1885 treaty between Portugal and N'Goyo

The Treaty of Simulambuco was signed in 1885 by representatives of the Portuguese government and officials in the N'Goyo Kingdom. The agreement was drafted and signed in response to the Treaty of Berlin, which was an agreement between the colonizing European powers about how to divide up Africa. The long-established Portuguese, not wanting to miss out on the Scramble for Africa involving territories near its own old possessions, began to colonize deeper than the numerous trading ports it had controlled on the African coast since the early 16th century. In contrast to the violent struggles between the Portuguese and some native peoples in Mozambique, the colonization of Cabinda was peaceful.

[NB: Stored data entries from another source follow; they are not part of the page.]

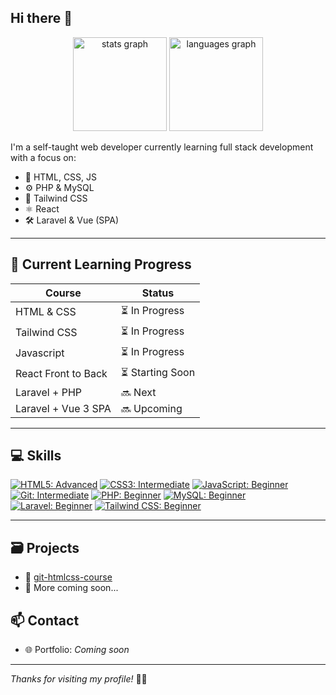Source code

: ## Hi there 👋
<div align="center">
  <img src="https://github-readme-stats.vercel.app/api?username=mjaaaa24&hide_title=true&hide_rank=false&show_icons=true&include_all_commits=true&count_private=true&disable_animations=false&theme=tokyonight&locale=en&hide_border=false&order=1" height="150" alt="stats graph"  />
  <img src="https://github-readme-stats.vercel.app/api/top-langs?username=mjaaaa24&locale=en&hide_title=false&layout=compact&card_width=320&langs_count=5&theme=tokyonight&hide_border=false&order=2" height="150" alt="languages graph"  />
</div>

I'm a self-taught web developer currently learning full stack development with a focus on:

- 📄 HTML, CSS, JS
- ⚙️ PHP & MySQL
- 🎨 Tailwind CSS
- ⚛️ React
- 🛠️ Laravel & Vue (SPA)


---

## 🌱 Current Learning Progress

| Course | Status |
|--------|--------|
| HTML & CSS | ⏳ In Progress |
| Tailwind CSS | ⏳ In Progress |
| Javascript | ⏳ In Progress |
| React Front to Back | ⏳ Starting Soon |
| Laravel + PHP | 🔜 Next |
| Laravel + Vue 3 SPA | 🔜 Upcoming |


---
## 💻 Skills

[![HTML5: Advanced](https://img.shields.io/badge/HTML5%3A%20Advanced-E34F26?style=flat&logo=html5&logoColor=white)](https://developer.mozilla.org/en-US/docs/Web/HTML)
[![CSS3: Intermediate](https://img.shields.io/badge/CSS3%3A%20Intermediate-1572B6?style=flat&logo=css3&logoColor=white)](https://developer.mozilla.org/en-US/docs/Web/CSS)
[![JavaScript: Beginner](https://img.shields.io/badge/JavaScript%3A%20Beginner-F7DF1E?style=flat&logo=javascript&logoColor=black)](https://developer.mozilla.org/en-US/docs/Web/JavaScript)
[![Git: Intermediate](https://img.shields.io/badge/Git%3A%20Intermediate-F05032?style=flat&logo=git&logoColor=white)](https://git-scm.com/doc)
[![PHP: Beginner](https://img.shields.io/badge/PHP%3A%20Beginner-777BB4?style=flat&logo=php&logoColor=white)](https://www.php.net/docs.php)
[![MySQL: Beginner](https://img.shields.io/badge/MySQL%3A%20Beginner-4479A1?style=flat&logo=mysql&logoColor=white)](https://dev.mysql.com/doc/)
[![Laravel: Beginner](https://img.shields.io/badge/Laravel%3A%20Beginner-FB503B?style=flat&logo=laravel&logoColor=white)](https://laravel.com/docs)
[![Tailwind CSS: Beginner](https://img.shields.io/badge/Tailwind_CSS%3A%20Beginner-38B2AC?style=flat&logo=tailwind-css&logoColor=white)](https://tailwindcss.com/docs)
<!-- [![React](https://img.shields.io/badge/React-61DAFB?style=flat&logo=react&logoColor=black)](https://react.dev/learn) -->
<!-- [![Vue.js](https://img.shields.io/badge/Vue.js-4FC08D?style=flat&logo=vue.js&logoColor=white)](https://vuejs.org/guide/introduction.html) -->

---

## 🗃️ Projects

- 🔗 [git-htmlcss-course](https://github.com/mjaaaa24/git-htmlcss-course)
- 🔗 More coming soon...


## 📫 Contact

- 🌐 Portfolio: *Coming soon*

---

_Thanks for visiting my profile!_ 👨‍💻

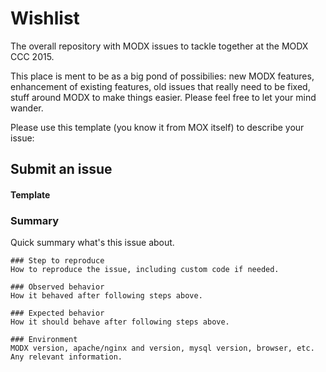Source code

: # Wishlist
The overall repository with MODX issues to tackle together at the MODX CCC 2015.

This place is ment to be as a big pond of possibilies: new MODX features, enhancement of existing features, old issues that really need to be fixed, stuff around MODX to make things easier. Please feel free to let your mind wander.

Please use this template (you know it from MOX itself) to describe your issue:

## Submit an issue

#### Template

### Summary
Quick summary what's this issue about.

    ### Step to reproduce
    How to reproduce the issue, including custom code if needed.

    ### Observed behavior
    How it behaved after following steps above.

    ### Expected behavior
    How it should behave after following steps above.

    ### Environment
    MODX version, apache/nginx and version, mysql version, browser, etc. Any relevant information.
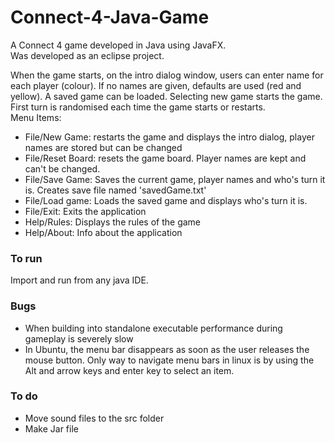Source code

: # Connect-4-Java-Game
A Connect 4 game developed in Java using JavaFX.  
Was developed as an eclipse project.
  
  
When the game starts, on the intro dialog window, users can enter name for each player (colour). If no names are given, defaults are used (red and yellow). A saved game can be loaded. Selecting new game starts the game. First turn is randomised each time the game starts or restarts.  
Menu Items: 
 - File/New Game: restarts the game and displays the intro dialog, player names are stored but can be changed
 - File/Reset Board: resets the game board. Player names are kept and can't be changed.
 - File/Save Game: Saves the current game, player names and who's turn it is. Creates save file named 'savedGame.txt'
 - File/Load game: Loads the saved game and displays who's turn it is.
 - File/Exit: Exits the application
 - Help/Rules: Displays the rules of the game
 - Help/About: Info about the application

### To run
Import and run from any java IDE. 

### Bugs
* When building into standalone executable performance during gameplay is severely slow
* In Ubuntu, the menu bar disappears as soon as the user releases the mouse button. Only way to navigate menu bars in linux is by using the Alt and arrow keys and enter key to select an item.

### To do
- Move sound files to the src folder
- Make Jar file
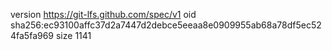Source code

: version https://git-lfs.github.com/spec/v1
oid sha256:ec93100affc37d2a7447d2debce5eeaa8e0909955ab68a78df5ec524fa5fa969
size 1141
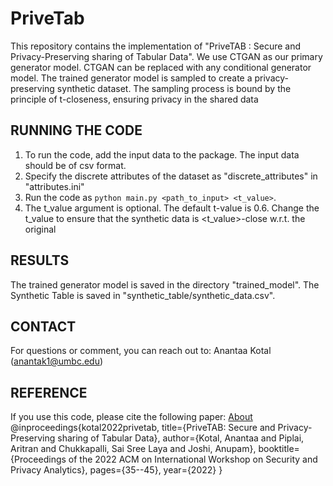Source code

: # PriveTab
This repository contains the implementation of "PriveTAB : Secure and Privacy-Preserving sharing of Tabular Data". 
We use CTGAN as our primary generator model. CTGAN can be replaced with any conditional generator model. 
The trained generator model is sampled to create a privacy-preserving synthetic dataset. The sampling process is bound 
by the principle of t-closeness, ensuring privacy in the shared data

## RUNNING THE CODE
1. To run the code, add the input data to the package. The input data should be of csv format.
2. Specify the discrete attributes of the dataset as "discrete_attributes" in "attributes.ini"
3. Run the code as `python main.py <path_to_input> <t_value>`. 
4. The t_value argument is optional. The default t-value is 0.6. 
Change the t_value to ensure that the synthetic data is <t_value>-close w.r.t. the original

## RESULTS
The trained generator model is saved in the directory "trained_model". The Synthetic Table is saved in "synthetic_table/synthetic_data.csv".

## CONTACT
For questions or comment, you can reach out to:
Anantaa Kotal (anantak1@umbc.edu)


## REFERENCE
If you use this code, please cite the following paper:
[About](#about)
@inproceedings{kotal2022privetab,
  title={PriveTAB: Secure and Privacy-Preserving sharing of Tabular Data},
  author={Kotal, Anantaa and Piplai, Aritran and Chukkapalli, Sai Sree Laya and Joshi, Anupam},
  booktitle={Proceedings of the 2022 ACM on International Workshop on Security and Privacy Analytics},
  pages={35--45},
  year={2022}
}
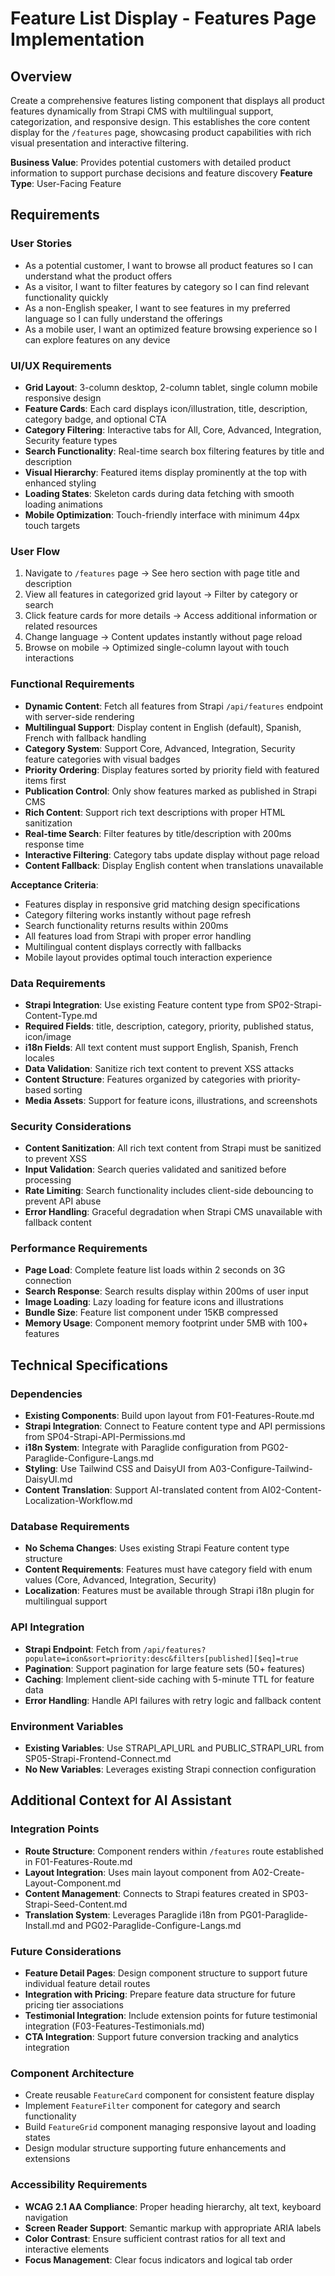 # Feature List Display - Features Page Implementation

## Overview
Create a comprehensive features listing component that displays all product features dynamically from Strapi CMS with multilingual support, categorization, and responsive design. This establishes the core content display for the `/features` page, showcasing product capabilities with rich visual presentation and interactive filtering.

**Business Value**: Provides potential customers with detailed product information to support purchase decisions and feature discovery
**Feature Type**: User-Facing Feature

## Requirements

### User Stories
- As a potential customer, I want to browse all product features so I can understand what the product offers
- As a visitor, I want to filter features by category so I can find relevant functionality quickly
- As a non-English speaker, I want to see features in my preferred language so I can fully understand the offerings
- As a mobile user, I want an optimized feature browsing experience so I can explore features on any device

### UI/UX Requirements
- **Grid Layout**: 3-column desktop, 2-column tablet, single column mobile responsive design
- **Feature Cards**: Each card displays icon/illustration, title, description, category badge, and optional CTA
- **Category Filtering**: Interactive tabs for All, Core, Advanced, Integration, Security feature types
- **Search Functionality**: Real-time search box filtering features by title and description
- **Visual Hierarchy**: Featured items display prominently at the top with enhanced styling
- **Loading States**: Skeleton cards during data fetching with smooth loading animations
- **Mobile Optimization**: Touch-friendly interface with minimum 44px touch targets

### User Flow
1. Navigate to `/features` page → See hero section with page title and description
2. View all features in categorized grid layout → Filter by category or search
3. Click feature cards for more details → Access additional information or related resources
4. Change language → Content updates instantly without page reload
5. Browse on mobile → Optimized single-column layout with touch interactions

### Functional Requirements
- **Dynamic Content**: Fetch all features from Strapi `/api/features` endpoint with server-side rendering
- **Multilingual Support**: Display content in English (default), Spanish, French with fallback handling
- **Category System**: Support Core, Advanced, Integration, Security feature categories with visual badges
- **Priority Ordering**: Display features sorted by priority field with featured items first
- **Publication Control**: Only show features marked as published in Strapi CMS
- **Rich Content**: Support rich text descriptions with proper HTML sanitization
- **Real-time Search**: Filter features by title/description with 200ms response time
- **Interactive Filtering**: Category tabs update display without page reload
- **Content Fallback**: Display English content when translations unavailable

**Acceptance Criteria**:
- Features display in responsive grid matching design specifications
- Category filtering works instantly without page refresh
- Search functionality returns results within 200ms
- All features load from Strapi with proper error handling
- Multilingual content displays correctly with fallbacks
- Mobile layout provides optimal touch interaction experience

### Data Requirements
- **Strapi Integration**: Use existing Feature content type from SP02-Strapi-Content-Type.md
- **Required Fields**: title, description, category, priority, published status, icon/image
- **i18n Fields**: All text content must support English, Spanish, French locales
- **Data Validation**: Sanitize rich text content to prevent XSS attacks
- **Content Structure**: Features organized by categories with priority-based sorting
- **Media Assets**: Support for feature icons, illustrations, and screenshots

### Security Considerations
- **Content Sanitization**: All rich text content from Strapi must be sanitized to prevent XSS
- **Input Validation**: Search queries validated and sanitized before processing
- **Rate Limiting**: Search functionality includes client-side debouncing to prevent API abuse
- **Error Handling**: Graceful degradation when Strapi CMS unavailable with fallback content

### Performance Requirements
- **Page Load**: Complete feature list loads within 2 seconds on 3G connection
- **Search Response**: Search results display within 200ms of user input
- **Image Loading**: Lazy loading for feature icons and illustrations
- **Bundle Size**: Feature list component under 15KB compressed
- **Memory Usage**: Component memory footprint under 5MB with 100+ features

## Technical Specifications

### Dependencies
- **Existing Components**: Build upon layout from F01-Features-Route.md
- **Strapi Integration**: Connect to Feature content type and API permissions from SP04-Strapi-API-Permissions.md
- **i18n System**: Integrate with Paraglide configuration from PG02-Paraglide-Configure-Langs.md
- **Styling**: Use Tailwind CSS and DaisyUI from A03-Configure-Tailwind-DaisyUI.md
- **Content Translation**: Support AI-translated content from AI02-Content-Localization-Workflow.md

### Database Requirements
- **No Schema Changes**: Uses existing Strapi Feature content type structure
- **Content Requirements**: Features must have category field with enum values (Core, Advanced, Integration, Security)
- **Localization**: Features must be available through Strapi i18n plugin for multilingual support

### API Integration
- **Strapi Endpoint**: Fetch from `/api/features?populate=icon&sort=priority:desc&filters[published][$eq]=true`
- **Pagination**: Support pagination for large feature sets (50+ features)
- **Caching**: Implement client-side caching with 5-minute TTL for feature data
- **Error Handling**: Handle API failures with retry logic and fallback content

### Environment Variables
- **Existing Variables**: Use STRAPI_API_URL and PUBLIC_STRAPI_URL from SP05-Strapi-Frontend-Connect.md
- **No New Variables**: Leverages existing Strapi connection configuration

## Additional Context for AI Assistant

### Integration Points
- **Route Structure**: Component renders within `/features` route established in F01-Features-Route.md
- **Layout Integration**: Uses main layout component from A02-Create-Layout-Component.md
- **Content Management**: Connects to Strapi features created in SP03-Strapi-Seed-Content.md
- **Translation System**: Leverages Paraglide i18n from PG01-Paraglide-Install.md and PG02-Paraglide-Configure-Langs.md

### Future Considerations
- **Feature Detail Pages**: Design component structure to support future individual feature detail routes
- **Integration with Pricing**: Prepare feature data structure for future pricing tier associations
- **Testimonial Integration**: Include extension points for future testimonial integration (F03-Features-Testimonials.md)
- **CTA Integration**: Support future conversion tracking and analytics integration

### Component Architecture
- Create reusable `FeatureCard` component for consistent feature display
- Implement `FeatureFilter` component for category and search functionality
- Build `FeatureGrid` component managing responsive layout and loading states
- Design modular structure supporting future enhancements and extensions

### Accessibility Requirements
- **WCAG 2.1 AA Compliance**: Proper heading hierarchy, alt text, keyboard navigation
- **Screen Reader Support**: Semantic markup with appropriate ARIA labels
- **Color Contrast**: Ensure sufficient contrast ratios for all text and interactive elements
- **Focus Management**: Clear focus indicators and logical tab order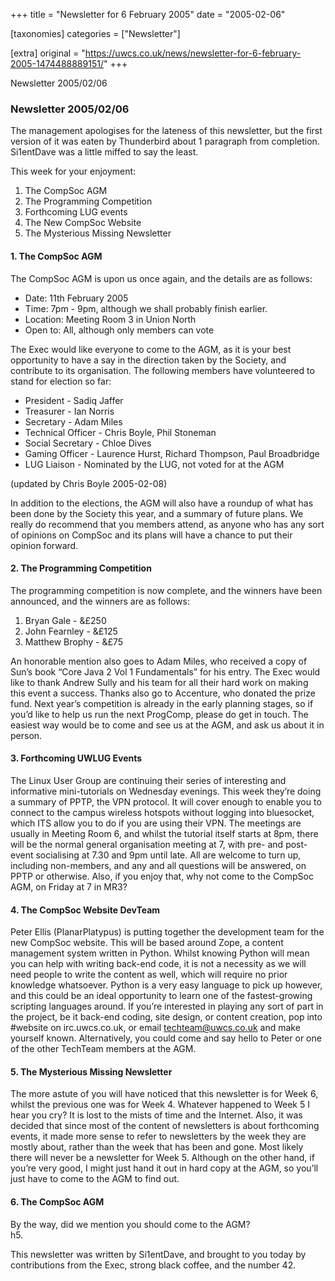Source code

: +++
title = "Newsletter for 6 February 2005"
date = "2005-02-06"

[taxonomies]
categories = ["Newsletter"]

[extra]
original = "https://uwcs.co.uk/news/newsletter-for-6-february-2005-1474488889151/"
+++

Newsletter 2005/02/06

### Newsletter 2005/02/06

The management apologises for the lateness of this newsletter, but the first version of it was eaten by Thunderbird about 1 paragraph from completion. Si1entDave was a little miffed to say the least.

This week for your enjoyment:

1.  The CompSoc AGM
2.  The Programming Competition
3.  Forthcoming LUG events
4.  The New CompSoc Website
5.  The Mysterious Missing Newsletter

#### 1\. The CompSoc AGM

The CompSoc AGM is upon us once again, and the details are as follows:

  - Date: 11th February 2005
  - Time: 7pm - 9pm, although we shall probably finish earlier.
  - Location: Meeting Room 3 in Union North
  - Open to: All, although only members can vote

The Exec would like everyone to come to the AGM, as it is your best opportunity to have a say in the direction taken by the Society, and contribute to its organisation. The following members have volunteered to stand for election so far:

  - President - Sadiq Jaffer
  - Treasurer - Ian Norris
  - Secretary - Adam Miles
  - Technical Officer - Chris Boyle, Phil Stoneman
  - Social Secretary - Chloe Dives
  - Gaming Officer - Laurence Hurst, Richard Thompson, Paul Broadbridge
  - LUG Liaison - Nominated by the LUG, not voted for at the AGM

(updated by Chris Boyle 2005-02-08)

In addition to the elections, the AGM will also have a roundup of what has been done by the Society this year, and a summary of future plans. We really do recommend that you members attend, as anyone who has any sort of opinions on CompSoc and its plans will have a chance to put their opinion forward.

#### 2\. The Programming Competition

The programming competition is now complete, and the winners have been announced, and the winners are as follows:

1.  Bryan Gale - &£250
2.  John Fearnley - &£125
3.  Matthew Brophy - &£75

An honorable mention also goes to Adam Miles, who received a copy of Sun’s book “Core Java 2 Vol 1 Fundamentals” for his entry. The Exec would like to thank Andrew Sully and his team for all their hard work on making this event a success. Thanks also go to Accenture, who donated the prize fund. Next year’s competition is already in the early planning stages, so if you’d like to help us run the next ProgComp, please do get in touch. The easiest way would be to come and see us at the AGM, and ask us about it in person.

#### 3\. Forthcoming UWLUG Events

The Linux User Group are continuing their series of interesting and informative mini-tutorials on Wednesday evenings. This week they’re doing a summary of PPTP, the VPN protocol. It will cover enough to enable you to connect to the campus wireless hotspots without logging into bluesocket, which ITS allow you to do if you are using their VPN. The meetings are usually in Meeting Room 6, and whilst the tutorial itself starts at 8pm, there will be the normal general organisation meeting at 7, with pre- and post-event socialising at 7.30 and 9pm until late. All are welcome to turn up, including non-members, and any and all questions will be answered, on PPTP or otherwise. Also, if you enjoy that, why not come to the CompSoc AGM, on Friday at 7 in MR3?

#### 4\. The CompSoc Website DevTeam

Peter Ellis (PlanarPlatypus) is putting together the development team for the new CompSoc website. This will be based around Zope, a content management system written in Python. Whilst knowing Python will mean you can help with writing back-end code, it is not a necessity as we will need people to write the content as well, which will require no prior knowledge whatsoever. Python is a very easy language to pick up however, and this could be an ideal opportunity to learn one of the fastest-growing scripting languages around. If you’re interested in playing any sort of part in the project, be it back-end coding, site design, or content creation, pop into \#website on irc.uwcs.co.uk, or email techteam@uwcs.co.uk and make yourself known. Alternatively, you could come and say hello to Peter or one of the other TechTeam members at the AGM.

#### 5\. The Mysterious Missing Newsletter

The more astute of you will have noticed that this newsletter is for Week 6, whilst the previous one was for Week 4. Whatever happened to Week 5 I hear you cry? It is lost to the mists of time and the Internet. Also, it was decided that since most of the content of newsletters is about forthcoming events, it made more sense to refer to newsletters by the week they are mostly about, rather than the week that has been and gone. Most likely there will never be a newsletter for Week 5. Although on the other hand, if you’re very good, I might just hand it out in hard copy at the AGM, so you’ll just have to come to the AGM to find out.

#### 6\. The CompSoc AGM

By the way, did we mention you should come to the AGM?  
h5.

This newsletter was written by Si1entDave, and brought to you today by  
contributions from the Exec, strong black coffee, and the number 42.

Portugal first claimed sovereignty over Cabinda in the February 1885 Treaty of Simulambuco, which gave Cabinda the status of a protectorate of the Portuguese Crown under the request of "the princes and governors of Cabinda". Article 1 of the treaty, states, "the princes and chiefs and their successors declare, voluntarily, their recognition of Portuguese sovereignty, placing under the protectorate of this nation all the territories by them governed". Article 2, which is often used in separatist arguments, goes even further: "Portugal is obliged to maintain the integrity of the territories placed under its protection." The treaty was signed between the emissaries of the Portuguese Crown and the princes and notables of Cabinda, giving rise to three territories within the Portuguese protectorate of Cabinda: Cacongo, Loango and Ngoio.

Cabinda was incorporated into the Portuguese Empire separately from its larger southern neighbour Angola even though, at the time, the two were separated merely by the Congo River and a strip of land of the Democratic Republic of Congo. In 2005, Cabindans celebrated the 120th anniversary of the treaty, to the annoyance of Angolan officials, who view the treaty as running counter to their claim that the territory is an exclave. This dispute over the treaty has led to an ongoing separatist conflict.